Когда, десять лет назад, от тяжелых ран, полученных на поле боя в Войне Хромого тарфеда, умирал её супруг, он срывающимся шёпотом попросил Ариту выпроводить всех домочадцев из покоев. Женщины - хозяйки в домах нималов.
- Будет прилетать к тебе минка, лелей и заботься о нём. Однажды принесёт он письмо от лесного ланта, не простое, тайное. Выполни всё, о чём бы ни попросилось в этом письме. Одно могу сказать, судьба дочери Агиры в нем обозначена. Не противься, я слово дал лесовику, жизнью своей ему обязан, выпол..., - не докончив на вздохе, застыл воин на руках своей жены.
Через неделю стал прилетать минка. Агира распорядилась обустроить под его пристанище одну из башен, принадлежавшую её постоялому двору.
Последнее время его давно не было, но свежее пряное мясо каждый день дожидалось воздушного письмоносца.
Она уже стала забывать о предсмертной просьбе мужа. Десять лет - это всё-таки срок. И вот этот день наступил.
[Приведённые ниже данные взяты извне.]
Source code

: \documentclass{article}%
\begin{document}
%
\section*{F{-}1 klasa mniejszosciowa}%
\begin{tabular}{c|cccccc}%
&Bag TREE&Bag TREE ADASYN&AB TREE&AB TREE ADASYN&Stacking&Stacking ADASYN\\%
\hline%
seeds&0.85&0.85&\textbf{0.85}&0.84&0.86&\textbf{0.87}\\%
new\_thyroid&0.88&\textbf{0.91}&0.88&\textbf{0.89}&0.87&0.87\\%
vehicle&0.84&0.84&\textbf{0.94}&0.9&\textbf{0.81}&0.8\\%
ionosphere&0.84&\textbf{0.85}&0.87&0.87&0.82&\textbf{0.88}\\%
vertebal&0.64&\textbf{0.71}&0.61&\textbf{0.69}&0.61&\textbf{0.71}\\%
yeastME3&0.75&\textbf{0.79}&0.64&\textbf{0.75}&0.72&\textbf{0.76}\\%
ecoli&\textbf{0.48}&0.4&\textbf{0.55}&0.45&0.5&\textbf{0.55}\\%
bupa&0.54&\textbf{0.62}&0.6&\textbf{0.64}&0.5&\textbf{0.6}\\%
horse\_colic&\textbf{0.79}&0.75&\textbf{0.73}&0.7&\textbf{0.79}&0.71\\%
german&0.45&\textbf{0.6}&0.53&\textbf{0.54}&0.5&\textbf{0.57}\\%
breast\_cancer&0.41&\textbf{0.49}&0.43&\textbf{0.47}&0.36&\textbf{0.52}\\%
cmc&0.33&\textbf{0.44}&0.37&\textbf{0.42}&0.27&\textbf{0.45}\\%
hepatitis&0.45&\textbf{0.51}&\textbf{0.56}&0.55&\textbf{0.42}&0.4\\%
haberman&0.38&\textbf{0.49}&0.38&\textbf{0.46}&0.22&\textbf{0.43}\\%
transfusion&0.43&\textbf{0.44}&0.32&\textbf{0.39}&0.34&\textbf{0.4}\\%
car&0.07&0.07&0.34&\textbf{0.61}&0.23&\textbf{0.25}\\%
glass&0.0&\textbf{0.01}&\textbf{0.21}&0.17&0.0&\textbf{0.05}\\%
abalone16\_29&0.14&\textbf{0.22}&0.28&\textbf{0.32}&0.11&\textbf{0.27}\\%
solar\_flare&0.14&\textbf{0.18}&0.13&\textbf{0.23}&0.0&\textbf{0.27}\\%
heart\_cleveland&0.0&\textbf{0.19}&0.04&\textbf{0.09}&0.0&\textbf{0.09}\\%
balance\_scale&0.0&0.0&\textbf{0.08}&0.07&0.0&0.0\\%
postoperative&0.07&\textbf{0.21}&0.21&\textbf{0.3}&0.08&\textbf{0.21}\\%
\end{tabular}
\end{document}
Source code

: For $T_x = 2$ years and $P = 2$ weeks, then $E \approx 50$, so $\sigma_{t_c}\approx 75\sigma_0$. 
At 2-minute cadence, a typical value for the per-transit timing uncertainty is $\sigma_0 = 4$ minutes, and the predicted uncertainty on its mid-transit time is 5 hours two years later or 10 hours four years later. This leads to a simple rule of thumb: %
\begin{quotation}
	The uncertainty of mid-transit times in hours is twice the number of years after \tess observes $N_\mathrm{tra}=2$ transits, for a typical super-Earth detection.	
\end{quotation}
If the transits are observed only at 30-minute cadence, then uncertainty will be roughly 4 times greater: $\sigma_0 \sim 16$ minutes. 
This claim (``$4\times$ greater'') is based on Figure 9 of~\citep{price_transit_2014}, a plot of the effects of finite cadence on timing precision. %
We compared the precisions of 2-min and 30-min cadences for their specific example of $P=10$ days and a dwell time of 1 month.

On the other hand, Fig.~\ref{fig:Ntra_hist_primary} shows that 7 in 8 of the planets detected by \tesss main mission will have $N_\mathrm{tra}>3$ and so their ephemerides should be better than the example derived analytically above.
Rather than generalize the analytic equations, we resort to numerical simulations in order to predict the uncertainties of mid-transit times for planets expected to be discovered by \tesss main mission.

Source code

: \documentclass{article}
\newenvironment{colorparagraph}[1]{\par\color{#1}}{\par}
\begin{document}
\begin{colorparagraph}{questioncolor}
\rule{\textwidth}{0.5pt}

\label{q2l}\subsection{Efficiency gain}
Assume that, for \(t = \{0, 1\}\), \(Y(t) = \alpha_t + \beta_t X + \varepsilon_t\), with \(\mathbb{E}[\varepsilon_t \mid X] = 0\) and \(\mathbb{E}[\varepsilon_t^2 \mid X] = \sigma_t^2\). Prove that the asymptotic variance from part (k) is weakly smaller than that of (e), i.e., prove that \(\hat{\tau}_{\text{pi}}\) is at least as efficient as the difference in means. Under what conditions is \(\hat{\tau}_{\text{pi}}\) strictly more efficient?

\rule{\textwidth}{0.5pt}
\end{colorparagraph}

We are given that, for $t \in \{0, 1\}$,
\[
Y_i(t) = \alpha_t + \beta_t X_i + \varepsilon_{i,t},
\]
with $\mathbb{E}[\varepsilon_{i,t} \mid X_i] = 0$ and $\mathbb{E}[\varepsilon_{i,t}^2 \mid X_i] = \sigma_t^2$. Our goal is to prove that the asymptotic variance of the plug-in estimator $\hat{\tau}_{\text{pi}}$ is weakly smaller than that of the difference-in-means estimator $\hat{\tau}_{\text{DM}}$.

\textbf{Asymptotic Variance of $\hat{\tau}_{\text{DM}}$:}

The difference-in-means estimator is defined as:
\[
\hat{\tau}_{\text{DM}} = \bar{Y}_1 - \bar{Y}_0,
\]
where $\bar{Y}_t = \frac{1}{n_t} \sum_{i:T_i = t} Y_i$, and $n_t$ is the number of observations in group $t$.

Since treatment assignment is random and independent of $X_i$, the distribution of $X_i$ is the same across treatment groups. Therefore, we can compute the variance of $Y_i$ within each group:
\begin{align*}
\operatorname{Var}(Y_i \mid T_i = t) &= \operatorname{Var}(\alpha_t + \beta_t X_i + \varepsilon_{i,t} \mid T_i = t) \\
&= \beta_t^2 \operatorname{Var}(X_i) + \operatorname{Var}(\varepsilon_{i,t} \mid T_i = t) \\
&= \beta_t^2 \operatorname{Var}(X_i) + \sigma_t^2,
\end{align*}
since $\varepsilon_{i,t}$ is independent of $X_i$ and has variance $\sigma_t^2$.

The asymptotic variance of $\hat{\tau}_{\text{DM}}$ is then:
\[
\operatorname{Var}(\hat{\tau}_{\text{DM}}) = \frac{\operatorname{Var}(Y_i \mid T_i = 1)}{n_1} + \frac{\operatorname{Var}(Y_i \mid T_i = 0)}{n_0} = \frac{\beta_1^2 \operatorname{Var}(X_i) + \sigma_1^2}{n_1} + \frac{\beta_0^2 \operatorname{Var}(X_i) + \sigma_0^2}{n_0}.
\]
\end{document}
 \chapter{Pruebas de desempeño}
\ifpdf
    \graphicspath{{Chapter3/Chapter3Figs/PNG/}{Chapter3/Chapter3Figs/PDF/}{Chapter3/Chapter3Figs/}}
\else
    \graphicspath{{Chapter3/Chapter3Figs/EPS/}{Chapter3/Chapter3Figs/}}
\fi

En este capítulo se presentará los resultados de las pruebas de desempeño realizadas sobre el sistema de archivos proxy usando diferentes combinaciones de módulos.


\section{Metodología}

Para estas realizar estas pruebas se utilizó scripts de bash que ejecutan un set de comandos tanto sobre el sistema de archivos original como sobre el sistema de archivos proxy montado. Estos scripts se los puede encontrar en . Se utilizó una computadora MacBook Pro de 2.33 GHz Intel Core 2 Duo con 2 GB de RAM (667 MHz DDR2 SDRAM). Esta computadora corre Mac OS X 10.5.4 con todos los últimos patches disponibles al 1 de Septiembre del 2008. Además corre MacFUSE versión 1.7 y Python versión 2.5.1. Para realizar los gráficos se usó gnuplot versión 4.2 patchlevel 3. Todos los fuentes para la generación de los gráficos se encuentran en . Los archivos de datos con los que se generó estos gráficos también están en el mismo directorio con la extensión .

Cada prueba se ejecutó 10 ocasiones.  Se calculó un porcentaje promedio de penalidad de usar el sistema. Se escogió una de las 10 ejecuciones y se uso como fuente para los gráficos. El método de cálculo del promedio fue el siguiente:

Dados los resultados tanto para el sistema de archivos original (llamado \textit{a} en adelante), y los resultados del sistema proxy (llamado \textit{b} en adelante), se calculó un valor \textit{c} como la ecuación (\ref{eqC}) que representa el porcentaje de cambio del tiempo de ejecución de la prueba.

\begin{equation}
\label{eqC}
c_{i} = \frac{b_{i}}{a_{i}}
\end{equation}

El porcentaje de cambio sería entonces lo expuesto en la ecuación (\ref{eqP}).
Выпустив, наконец-то насытившегося минка из башни, Арита медленно спускалась вниз по крутым ступенькам. Ей предстоял откровенный разговор с Агирой, единственной дочерью старой нималки.
Двадцать первая башня Ревендора.
Две деревянные кружки разлетелись на маленькие щепки от удара в массивную дверь. Слуга инкт едва успел захлопнуть её за собой, спасаясь от летящих предметов.
- Дармоед, ещё раз принесёшь не то, что нужно, отправлю в шахту, - Старый Мокс успокаивая гнев, взял сразу четыре кружки с ревендорским пивом, и с наслаждением, чувствуя как его раздражительность тонет в терпком напитке, отпил по большому глотку из каждой.
Он не мог долго быть в плохом расположении духа. Правда, последнее время вроде незаметно, на первый взгляд, но его стали преследовать маленькие неурядицы.
Вот и сейчас. Проверенный и верный слуга ни с того ни с сего принес пиво не из той бочки. Хорошо, что Мокс ещё выпил до этого мало, всего ничего, пяток кружек, а то бы не избежать слуге - четака, трёпки. Многое мог простить Старый Мокс, но пиво должно быть таким, какое он заказал.
Прошло три дня, как улетел последний минка, весть, которую он унес с собой, очень обеспокоит старого Зватавида. Должен был прилететь к Моксу посланник, с тайным письмом, но птица не прилетала.
- Ох, не нравится мне это. Опять Орден за старые дела взялся. Мало им войны Хромого Тарфеда, - Мокс расставил кружки на столе, три против одной. - Охота на письмоносцев открыта снова, - он окружил полукольцом одну кружку. - Хотя все подписали договор о ненападении на почтовых птиц, - он высоко поднял кружку с остатками пива. Затем резко опустил, допил хмельной напиток и закинул её в угол комнаты.
Зватавид просил в последнем послании разыскать минка, живого или мертвого, сведения в его мешочке были важны. Разослал Мокс наёмников искать птицу, и от них вот ни слуху, ни духу. Впору самому на поиски собираться. Если завтра не будет известий - сам пойду - решил Мокс. - Вот пиво допью, - он покосился на поднос с наполненными кружками, - и буду собираться.